Treman and his family played an instrumental role in the formation of state parks around the Finger Lakes region of New York state. During a picnic trip to Enfield Glen and Lucifer Falls in 1914, he became concerned about the maintenance of pedestrian paths near area gorges. Many of these paths and bridges were built in the 1890s, but they were not well-maintained despite the popularity of the site for picnic parties. The following year, he purchased the lands containing the gorge to rehabilitate it.

In 1916, Treman once again hired Warren H. Manning to advise on a plan to restore the trails in the forty acres of land around Lucifer Falls. Manning designed improvements that included stone arch bridges, with steps and railings made from natural stone so that the developments are inconspicuous.
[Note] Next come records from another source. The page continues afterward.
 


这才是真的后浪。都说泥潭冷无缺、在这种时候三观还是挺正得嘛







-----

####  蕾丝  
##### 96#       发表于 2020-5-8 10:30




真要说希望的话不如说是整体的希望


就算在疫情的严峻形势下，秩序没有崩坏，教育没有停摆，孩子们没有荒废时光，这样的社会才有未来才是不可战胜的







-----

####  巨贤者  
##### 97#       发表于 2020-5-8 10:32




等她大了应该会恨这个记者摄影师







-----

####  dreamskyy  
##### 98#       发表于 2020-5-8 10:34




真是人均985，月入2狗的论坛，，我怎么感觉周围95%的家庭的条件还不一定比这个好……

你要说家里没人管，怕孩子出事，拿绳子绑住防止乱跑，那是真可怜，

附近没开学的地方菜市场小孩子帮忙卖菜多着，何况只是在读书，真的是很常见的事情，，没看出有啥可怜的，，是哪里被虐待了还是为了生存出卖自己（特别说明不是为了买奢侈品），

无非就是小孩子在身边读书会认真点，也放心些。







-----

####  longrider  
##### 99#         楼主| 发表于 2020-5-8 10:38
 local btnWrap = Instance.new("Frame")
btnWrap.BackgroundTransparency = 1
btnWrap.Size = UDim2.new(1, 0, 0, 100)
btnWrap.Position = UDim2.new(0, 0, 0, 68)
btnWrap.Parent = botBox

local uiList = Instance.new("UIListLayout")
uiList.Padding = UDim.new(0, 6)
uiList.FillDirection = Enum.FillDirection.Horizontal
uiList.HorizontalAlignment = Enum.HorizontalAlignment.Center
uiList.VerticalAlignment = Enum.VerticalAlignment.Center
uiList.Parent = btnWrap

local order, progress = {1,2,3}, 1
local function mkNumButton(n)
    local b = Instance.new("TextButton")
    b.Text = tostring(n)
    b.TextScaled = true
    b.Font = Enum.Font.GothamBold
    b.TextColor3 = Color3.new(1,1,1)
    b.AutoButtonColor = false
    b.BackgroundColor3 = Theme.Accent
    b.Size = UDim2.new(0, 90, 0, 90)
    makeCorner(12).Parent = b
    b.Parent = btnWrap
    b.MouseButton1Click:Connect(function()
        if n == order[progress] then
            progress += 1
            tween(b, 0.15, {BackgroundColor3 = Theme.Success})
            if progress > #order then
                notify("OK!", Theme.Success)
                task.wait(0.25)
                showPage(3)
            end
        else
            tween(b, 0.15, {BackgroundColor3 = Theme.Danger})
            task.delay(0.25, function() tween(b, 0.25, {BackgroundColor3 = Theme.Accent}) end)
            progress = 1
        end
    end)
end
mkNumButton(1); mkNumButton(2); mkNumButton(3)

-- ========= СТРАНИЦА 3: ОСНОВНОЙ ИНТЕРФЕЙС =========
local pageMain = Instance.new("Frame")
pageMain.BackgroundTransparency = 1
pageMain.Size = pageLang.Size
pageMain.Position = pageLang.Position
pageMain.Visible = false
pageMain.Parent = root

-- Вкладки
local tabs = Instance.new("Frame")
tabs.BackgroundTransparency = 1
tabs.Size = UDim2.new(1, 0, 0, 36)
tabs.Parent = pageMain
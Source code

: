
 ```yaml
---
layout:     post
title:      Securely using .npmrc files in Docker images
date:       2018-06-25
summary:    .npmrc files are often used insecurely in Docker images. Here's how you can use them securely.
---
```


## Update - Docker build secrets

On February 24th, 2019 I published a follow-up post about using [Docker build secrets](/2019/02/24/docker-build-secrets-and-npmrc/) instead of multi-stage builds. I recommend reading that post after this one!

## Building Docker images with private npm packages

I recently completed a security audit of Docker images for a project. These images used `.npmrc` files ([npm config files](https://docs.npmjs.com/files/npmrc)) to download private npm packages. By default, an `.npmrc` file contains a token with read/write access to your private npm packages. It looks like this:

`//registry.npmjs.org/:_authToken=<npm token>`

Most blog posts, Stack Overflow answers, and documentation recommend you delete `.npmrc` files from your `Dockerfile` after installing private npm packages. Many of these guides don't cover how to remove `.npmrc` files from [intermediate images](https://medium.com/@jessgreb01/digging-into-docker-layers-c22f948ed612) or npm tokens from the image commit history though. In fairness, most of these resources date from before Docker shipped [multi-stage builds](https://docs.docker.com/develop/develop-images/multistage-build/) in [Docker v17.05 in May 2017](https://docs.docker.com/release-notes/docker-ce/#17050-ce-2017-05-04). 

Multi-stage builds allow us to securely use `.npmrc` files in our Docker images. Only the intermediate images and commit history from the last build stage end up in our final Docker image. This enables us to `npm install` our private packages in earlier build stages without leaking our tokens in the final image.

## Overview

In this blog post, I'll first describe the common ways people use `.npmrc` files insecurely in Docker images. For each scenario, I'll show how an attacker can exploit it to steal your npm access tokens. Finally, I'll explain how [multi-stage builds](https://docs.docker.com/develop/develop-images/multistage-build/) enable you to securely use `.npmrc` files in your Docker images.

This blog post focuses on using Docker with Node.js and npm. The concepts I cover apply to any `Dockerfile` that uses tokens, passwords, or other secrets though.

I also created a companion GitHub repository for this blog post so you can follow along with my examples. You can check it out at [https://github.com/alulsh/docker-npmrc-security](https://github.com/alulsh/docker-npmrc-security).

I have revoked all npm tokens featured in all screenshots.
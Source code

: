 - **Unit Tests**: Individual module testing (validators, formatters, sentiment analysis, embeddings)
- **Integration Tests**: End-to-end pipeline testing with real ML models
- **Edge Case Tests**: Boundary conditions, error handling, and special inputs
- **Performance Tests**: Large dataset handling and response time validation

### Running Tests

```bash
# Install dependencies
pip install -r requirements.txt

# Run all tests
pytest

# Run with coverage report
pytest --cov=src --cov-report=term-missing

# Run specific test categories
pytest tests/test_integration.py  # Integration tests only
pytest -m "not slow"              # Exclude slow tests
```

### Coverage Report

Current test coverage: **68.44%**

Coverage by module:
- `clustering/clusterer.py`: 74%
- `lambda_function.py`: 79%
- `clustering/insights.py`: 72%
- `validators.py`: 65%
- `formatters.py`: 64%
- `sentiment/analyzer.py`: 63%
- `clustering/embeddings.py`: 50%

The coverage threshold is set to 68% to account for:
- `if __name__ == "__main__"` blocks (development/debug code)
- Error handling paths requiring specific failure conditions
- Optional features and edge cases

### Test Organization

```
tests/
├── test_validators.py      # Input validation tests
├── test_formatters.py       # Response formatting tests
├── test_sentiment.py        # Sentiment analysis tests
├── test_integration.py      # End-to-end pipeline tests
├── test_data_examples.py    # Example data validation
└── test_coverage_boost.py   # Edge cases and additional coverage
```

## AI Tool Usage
He also helped preserve an old flour mill which had ceased operations nearby. That site would later be designated Enfield Falls Mill and Miller's House by the U.S. National Register of Historic Places in 1979.

Not satisfied with the achievements in Enfield Glen, Treman and his wife would purchase an additional 387 acres of land around the gorge by 1920. That year, they donated the site's more than 400 acres of land to the State of New York to be designated as Enfield Falls Reservation. After Treman's death, the state changed the name of the reservation to Robert H. Treman State Park.

The Tremans also acquired land that would become Buttermilk Falls State Park (acquired in 1916, gifted in 1924) and Taughannock Falls State Park. In 1924, New York Governor Alfred E. Smith endorsed the establishment of a unified state parks system for the state, and Treman was appointed the first chairman of the state parks commission for the Finger Lakes region. He would go on to serve in that role until his death in 1937.